Czechy: euro? Poczekamy...

Dodano:   /  Zmieniono: 
Do 2020 roku Czesi raczej nie będą płacić w euro (fot. sxc.hu) Źródło: FreeImages.com
Premier Czech Petr Neczas oznajmił w parlamencie, że Czechy nie przyjmą wspólnej waluty w perspektywie najbliższych ośmiu lub dziesięciu lat.

Neczas wskazał 2020 rok jako najwcześniejszy możliwy termin wejścia Czech do strefy euro. - Rząd popiera pakt fiskalny i próby stabilizacji wspólnej waluty, ale Czesi nie wprowadzą jej wcześniej niż za osiem lub  dziesięć lat – powiedział szef czeskiego rządu podczas posiedzenia Izby Poselskiej parlamentu.
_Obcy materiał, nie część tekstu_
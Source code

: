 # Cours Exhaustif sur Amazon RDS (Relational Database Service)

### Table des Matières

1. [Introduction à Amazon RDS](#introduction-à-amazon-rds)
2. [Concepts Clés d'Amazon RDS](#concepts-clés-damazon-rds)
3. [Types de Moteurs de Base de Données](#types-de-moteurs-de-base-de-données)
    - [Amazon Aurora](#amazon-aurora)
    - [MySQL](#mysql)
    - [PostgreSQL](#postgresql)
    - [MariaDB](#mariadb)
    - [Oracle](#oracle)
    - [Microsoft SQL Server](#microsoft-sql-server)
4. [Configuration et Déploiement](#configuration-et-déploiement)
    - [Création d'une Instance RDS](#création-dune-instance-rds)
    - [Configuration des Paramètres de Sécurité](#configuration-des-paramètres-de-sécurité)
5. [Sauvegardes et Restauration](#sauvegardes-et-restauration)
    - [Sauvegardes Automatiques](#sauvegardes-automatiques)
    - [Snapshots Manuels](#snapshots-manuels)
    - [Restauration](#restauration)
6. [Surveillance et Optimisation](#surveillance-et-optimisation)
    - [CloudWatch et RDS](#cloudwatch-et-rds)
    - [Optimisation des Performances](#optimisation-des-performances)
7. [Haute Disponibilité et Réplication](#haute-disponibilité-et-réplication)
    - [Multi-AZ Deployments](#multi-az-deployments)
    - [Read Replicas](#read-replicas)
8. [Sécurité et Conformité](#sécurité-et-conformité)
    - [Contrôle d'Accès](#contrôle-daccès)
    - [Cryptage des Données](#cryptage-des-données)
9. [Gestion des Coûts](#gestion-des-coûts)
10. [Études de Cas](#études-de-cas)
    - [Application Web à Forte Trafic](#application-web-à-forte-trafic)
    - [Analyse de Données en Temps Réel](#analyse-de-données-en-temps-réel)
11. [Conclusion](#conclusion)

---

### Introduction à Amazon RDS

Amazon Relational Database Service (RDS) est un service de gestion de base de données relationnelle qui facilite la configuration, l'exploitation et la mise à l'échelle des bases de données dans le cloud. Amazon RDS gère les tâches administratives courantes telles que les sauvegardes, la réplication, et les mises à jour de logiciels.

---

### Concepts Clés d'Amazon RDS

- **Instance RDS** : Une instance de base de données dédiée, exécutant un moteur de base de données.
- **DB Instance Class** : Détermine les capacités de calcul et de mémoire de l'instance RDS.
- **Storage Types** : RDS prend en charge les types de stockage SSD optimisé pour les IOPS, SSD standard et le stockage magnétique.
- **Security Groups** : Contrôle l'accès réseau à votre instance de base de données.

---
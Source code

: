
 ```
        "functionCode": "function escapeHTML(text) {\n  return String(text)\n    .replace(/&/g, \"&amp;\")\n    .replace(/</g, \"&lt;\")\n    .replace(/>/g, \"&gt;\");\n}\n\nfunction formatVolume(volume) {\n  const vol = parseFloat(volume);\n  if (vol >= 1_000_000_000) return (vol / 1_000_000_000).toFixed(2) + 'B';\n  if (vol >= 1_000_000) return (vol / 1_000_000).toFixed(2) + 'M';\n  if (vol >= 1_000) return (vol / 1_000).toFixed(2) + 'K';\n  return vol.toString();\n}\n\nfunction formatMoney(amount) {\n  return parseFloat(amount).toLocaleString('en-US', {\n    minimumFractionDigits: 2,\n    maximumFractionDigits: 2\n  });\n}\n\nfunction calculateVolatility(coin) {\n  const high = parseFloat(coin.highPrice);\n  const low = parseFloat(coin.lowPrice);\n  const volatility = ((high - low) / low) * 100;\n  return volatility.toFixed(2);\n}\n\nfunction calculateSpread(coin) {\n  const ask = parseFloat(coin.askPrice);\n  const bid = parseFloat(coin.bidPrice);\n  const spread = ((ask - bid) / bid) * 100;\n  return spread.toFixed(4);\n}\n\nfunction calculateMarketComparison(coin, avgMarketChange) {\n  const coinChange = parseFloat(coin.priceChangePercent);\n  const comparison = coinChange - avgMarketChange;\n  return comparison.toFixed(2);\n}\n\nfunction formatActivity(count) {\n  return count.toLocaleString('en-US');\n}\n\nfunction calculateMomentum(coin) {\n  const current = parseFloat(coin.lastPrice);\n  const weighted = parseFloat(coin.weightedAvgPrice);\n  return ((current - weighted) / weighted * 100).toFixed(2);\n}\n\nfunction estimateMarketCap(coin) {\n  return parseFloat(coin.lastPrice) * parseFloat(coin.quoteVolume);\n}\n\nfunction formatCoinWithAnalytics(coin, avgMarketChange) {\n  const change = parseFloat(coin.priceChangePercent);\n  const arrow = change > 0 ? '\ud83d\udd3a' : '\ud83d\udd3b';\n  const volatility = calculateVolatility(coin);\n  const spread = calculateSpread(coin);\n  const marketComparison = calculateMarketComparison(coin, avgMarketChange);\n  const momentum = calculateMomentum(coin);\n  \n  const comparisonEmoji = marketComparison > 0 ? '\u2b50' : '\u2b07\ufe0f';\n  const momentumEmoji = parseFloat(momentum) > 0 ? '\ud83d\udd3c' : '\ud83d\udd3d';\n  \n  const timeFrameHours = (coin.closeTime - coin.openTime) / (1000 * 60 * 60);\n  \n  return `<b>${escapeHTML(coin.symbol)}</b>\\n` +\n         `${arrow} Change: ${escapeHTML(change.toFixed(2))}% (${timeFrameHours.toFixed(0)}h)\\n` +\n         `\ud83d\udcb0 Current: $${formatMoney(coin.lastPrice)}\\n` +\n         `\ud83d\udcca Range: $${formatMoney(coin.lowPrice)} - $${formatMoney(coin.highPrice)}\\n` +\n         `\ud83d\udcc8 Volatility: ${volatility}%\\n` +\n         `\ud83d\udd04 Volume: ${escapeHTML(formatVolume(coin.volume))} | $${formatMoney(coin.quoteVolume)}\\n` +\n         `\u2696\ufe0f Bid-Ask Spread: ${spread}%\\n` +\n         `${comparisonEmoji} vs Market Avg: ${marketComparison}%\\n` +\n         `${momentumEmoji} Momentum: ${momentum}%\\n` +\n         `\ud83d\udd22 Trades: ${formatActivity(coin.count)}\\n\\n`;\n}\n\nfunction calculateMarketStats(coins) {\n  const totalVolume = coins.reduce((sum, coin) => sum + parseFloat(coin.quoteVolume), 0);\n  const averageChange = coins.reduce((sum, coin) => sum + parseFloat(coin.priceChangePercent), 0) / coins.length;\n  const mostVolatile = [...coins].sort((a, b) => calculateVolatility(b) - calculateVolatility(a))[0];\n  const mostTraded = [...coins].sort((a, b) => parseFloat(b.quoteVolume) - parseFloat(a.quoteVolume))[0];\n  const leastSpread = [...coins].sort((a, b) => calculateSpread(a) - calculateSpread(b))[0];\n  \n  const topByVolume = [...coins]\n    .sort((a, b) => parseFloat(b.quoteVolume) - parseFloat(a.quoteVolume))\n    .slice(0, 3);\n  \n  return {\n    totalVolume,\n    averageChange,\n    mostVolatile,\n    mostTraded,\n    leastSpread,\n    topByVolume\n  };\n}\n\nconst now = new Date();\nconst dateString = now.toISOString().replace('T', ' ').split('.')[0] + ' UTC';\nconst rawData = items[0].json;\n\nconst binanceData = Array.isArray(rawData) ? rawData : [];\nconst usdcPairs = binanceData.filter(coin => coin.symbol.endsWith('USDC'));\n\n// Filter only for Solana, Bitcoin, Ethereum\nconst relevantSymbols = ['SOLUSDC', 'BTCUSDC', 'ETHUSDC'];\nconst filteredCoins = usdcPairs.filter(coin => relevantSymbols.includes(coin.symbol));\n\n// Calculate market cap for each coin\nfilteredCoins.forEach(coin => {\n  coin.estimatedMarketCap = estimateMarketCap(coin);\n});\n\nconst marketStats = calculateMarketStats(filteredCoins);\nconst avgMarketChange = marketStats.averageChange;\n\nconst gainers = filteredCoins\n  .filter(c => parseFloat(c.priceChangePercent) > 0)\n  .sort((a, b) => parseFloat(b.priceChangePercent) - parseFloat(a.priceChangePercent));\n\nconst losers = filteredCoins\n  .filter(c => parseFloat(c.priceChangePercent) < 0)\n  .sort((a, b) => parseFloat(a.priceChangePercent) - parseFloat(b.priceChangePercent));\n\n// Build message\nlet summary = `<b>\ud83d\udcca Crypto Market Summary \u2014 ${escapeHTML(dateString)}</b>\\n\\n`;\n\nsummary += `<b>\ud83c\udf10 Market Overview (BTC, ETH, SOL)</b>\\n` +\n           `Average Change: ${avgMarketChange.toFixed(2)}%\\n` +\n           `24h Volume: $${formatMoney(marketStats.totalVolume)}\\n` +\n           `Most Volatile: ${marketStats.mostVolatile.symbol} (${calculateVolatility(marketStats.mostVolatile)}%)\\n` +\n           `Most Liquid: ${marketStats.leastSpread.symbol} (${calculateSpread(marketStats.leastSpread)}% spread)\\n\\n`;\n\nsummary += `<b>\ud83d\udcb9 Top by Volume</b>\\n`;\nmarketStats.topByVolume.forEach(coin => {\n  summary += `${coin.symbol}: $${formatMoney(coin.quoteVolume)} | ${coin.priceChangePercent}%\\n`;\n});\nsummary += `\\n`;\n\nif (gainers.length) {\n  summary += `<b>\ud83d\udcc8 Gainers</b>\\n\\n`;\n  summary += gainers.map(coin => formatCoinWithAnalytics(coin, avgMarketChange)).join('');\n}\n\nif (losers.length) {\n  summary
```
Słowa premiera potwierdził minister finansów Miroslav Kalousek, który zapewnił, że podczas obecnej kadencji parlamentu deputowani nie  zamierzają zajmować się kwestią euro. - Tę decyzję podejmą dopiero posłowie kolejnych parlamentów – stwierdził Kalousek.

Czechy są jedynym krajem, obok Wielkiej Brytanii, który nie podpisał w  marcu paktu fiskalnego - międzyrządowej umowy zwiększającej dyscyplinę finansów publicznych w 17 krajach strefy euro i 8 państwach spoza eurolandu. Pakt nie został podpisany m.in. ze względu na postawę ministra spraw zagranicznych i szefa drugiej co do wielkości partii centroprawicowej koalicji Karela Schwarzenberga, który zagroził, że wyjdzie z rządu, jeśli Czesi przyłączą się do paktu. Pakt skrytykował również czeski prezydent Vaclav Klaus nazywając go „tragicznym błędem".